Y les mandó enérgicamente que a nadie hablaran acerca de Él. Y comenzó a enseñarles que el Hijo del hombre debía sufrir mucho y ser reprobado por los ancianos, los sumos sacerdotes y los escribas, ser matado y resucitar a los tres días. Hablaba de esto abiertamente. Tomándole aparte, Pedro, se puso a reprenderle. Pero Él, volviéndose y mirando a sus discípulos, reprendió a Pedro, diciéndole: «¡Quítate de mi vista, Satanás! porque tus pensamientos no son los de Dios, sino los de los hombres».
Descubrir quién es Jesús es tarea permanente. La pregunta que se nos hace hoy “¿Quién dices tú que soy yo?” la hemos comentado ya en varias ocasiones en este espacio, y permanentemente se nos dirige a nuestra conciencia. En definitiva es preguntarnos cuál es nuestra relación personal con Jesús, pues en la medida que la tengamos y que sea intensa, de igual calidad será también nuestro conocimiento y adhesión personal. Solo haciendo silencio en nuestro corazón, encontrándonos con nuestro yo más interior, podemos tener una respuesta a esta pregunta. Y es bueno que busquemos ese espacio, no solo que lo busquemos sino que intentemos recuperarlo a diario: encontrarnos con nuestra mismidad.
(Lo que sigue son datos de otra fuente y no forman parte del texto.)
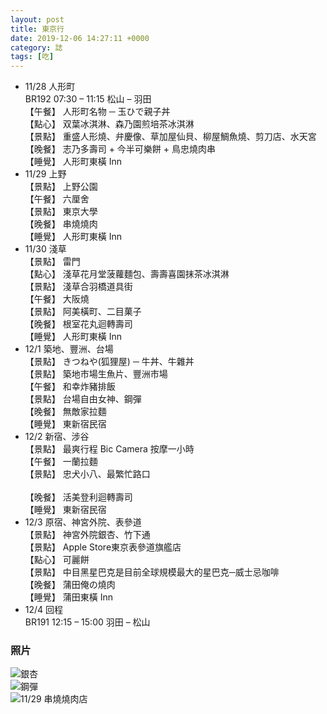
 ```yaml
---
layout: post
title: 東京行
date: 2019-12-06 14:27:11 +0000
category: 誌
tags: [吃]
---
```


- 11/28	人形町<br />
	BR192 07:30 – 11:15 松山 – 羽田<br />
	【午餐】	人形町名物 ─ 玉ひで親子丼<br />
	【點心】	双葉冰淇淋、森乃園煎培茶冰淇淋<br />
	【景點】	重盛人形燒、弁慶像、草加屋仙貝、柳屋鯛魚燒、剪刀店、水天宮<br />
	【晚餐】	志乃多壽司 + 今半可樂餅 + 鳥忠燒肉串<br />
	【睡覺】	人形町東橫 Inn<br />
- 11/29	上野<br />
	【景點】	上野公園<br />
	【午餐】	六厘舍<br />
	【景點】	東京大學<br />
	【晚餐】	串燒燒肉<br />
	【睡覺】	人形町東橫 Inn<br />
- 11/30	淺草<br />
	【景點】	雷門<br />
	【點心】	淺草花月堂菠蘿麵包、壽壽喜園抹茶冰淇淋<br />
	【景點】	淺草合羽橋道具街<br />
	【午餐】	大阪燒<br />
	【景點】	阿美橫町、二目菓子<br />
	【晚餐】	根室花丸迴轉壽司<br />
	【睡覺】	人形町東橫 Inn<br />
- 12/1	築地、豐洲、台場<br />
	【景點】	きつねや(狐狸屋) ─ 牛丼、牛雜丼<br />
	【景點】	築地市場生魚片、豐洲市場<br />
	【午餐】	和幸炸豬排飯<br />
	【景點】	台場自由女神、鋼彈<br />
	【晚餐】	無敵家拉麵<br />
	【睡覺】	東新宿民宿<br />
- 12/2	新宿、涉谷<br />
	【景點】	最爽行程 Bic Camera 按摩一小時<br />
	【午餐】	一蘭拉麵<br />
	【景點】	忠犬小八、最繁忙路口<br />	
	【晚餐】	活美登利迴轉壽司<br />
	【睡覺】	東新宿民宿<br />
- 12/3	原宿、神宮外院、表參道<br />
	【景點】	神宮外院銀杏、竹下通<br />
	【景點】	Apple Store東京表參道旗艦店<br />
	【點心】	可麗餅<br />
	【景點】	中目黑星巴克是目前全球規模最大的星巴克─威士忌咖啡<br />
	【晚餐】	蒲田俺の燒肉<br />
	【睡覺】	蒲田東橫 Inn<br />
- 12/4	回程<br />
	BR191 12:15 – 15:00 羽田 – 松山<br />

### 照片

![銀杏](/blog/assets/images/2019/tokyo1.jpg "左：上野公園，右：東京大學")<br />
![鋼彈](/blog/assets/images/2019/tokyo2.jpg "台場鋼彈")<br />
![11/29 串燒燒肉店](/blog/assets/images/2019/tokyo.jpg "11/29 串燒燒肉店")<br />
Generalmente estamos como el ciego del que nos hablan los evangelios, como comenzando a ver, pero aún sin mucha claridad. Lo que se percibe poco a poco después de una intervención ocular, cuando se nos quitan las vendas. Y si además se nos habla de cruz, de pasión, de muerte más difícil se nos hace contemplar a lo que tenemos que enfrentarnos positivamente.
Recordemos la pregunta: “Y tú quién dices que soy yo?”. No nos pregunta lo que sabemos de su vida, de sus obras, de su doctrina, sino quién es El nuestra vida. De la respuesta a esa pregunta depende nuestra relación con Dios, con los demás, con la sociedad, nuestra forma de situarnos en la vida, de buscarnos a nosotros mismos, de encontrarnos con la verdad, nuestra manera de vivir e incluso nuestra postura ante el morir.
Para unos es simplemente un personaje histórico, un hombre de bien, el hijo de José y María. Para otros fue una persona despreciada y rechazada que llegaron a condenar. Para algunos un simple revolucionario con connotaciones políticas independentistas. Para muchos un profeta, todo un maestro, alguien con poder de hacer milagros. En algunos momentos causa de vergüenza incluso para sus allegados. Por lo general aparece en los textos evangélicos, con mucha frecuencia, como un desconocido. Reacciones similares podemos encontrar en la sociedad que nos rodea. Pero la cuestión hoy es algo más personal. No es lo que piensan los demás, sino lo que piensas tú y yo, cada uno de nosotros. Si queremos conocer nuestro interior, no nos queda otra solución que responder a dicha pregunta.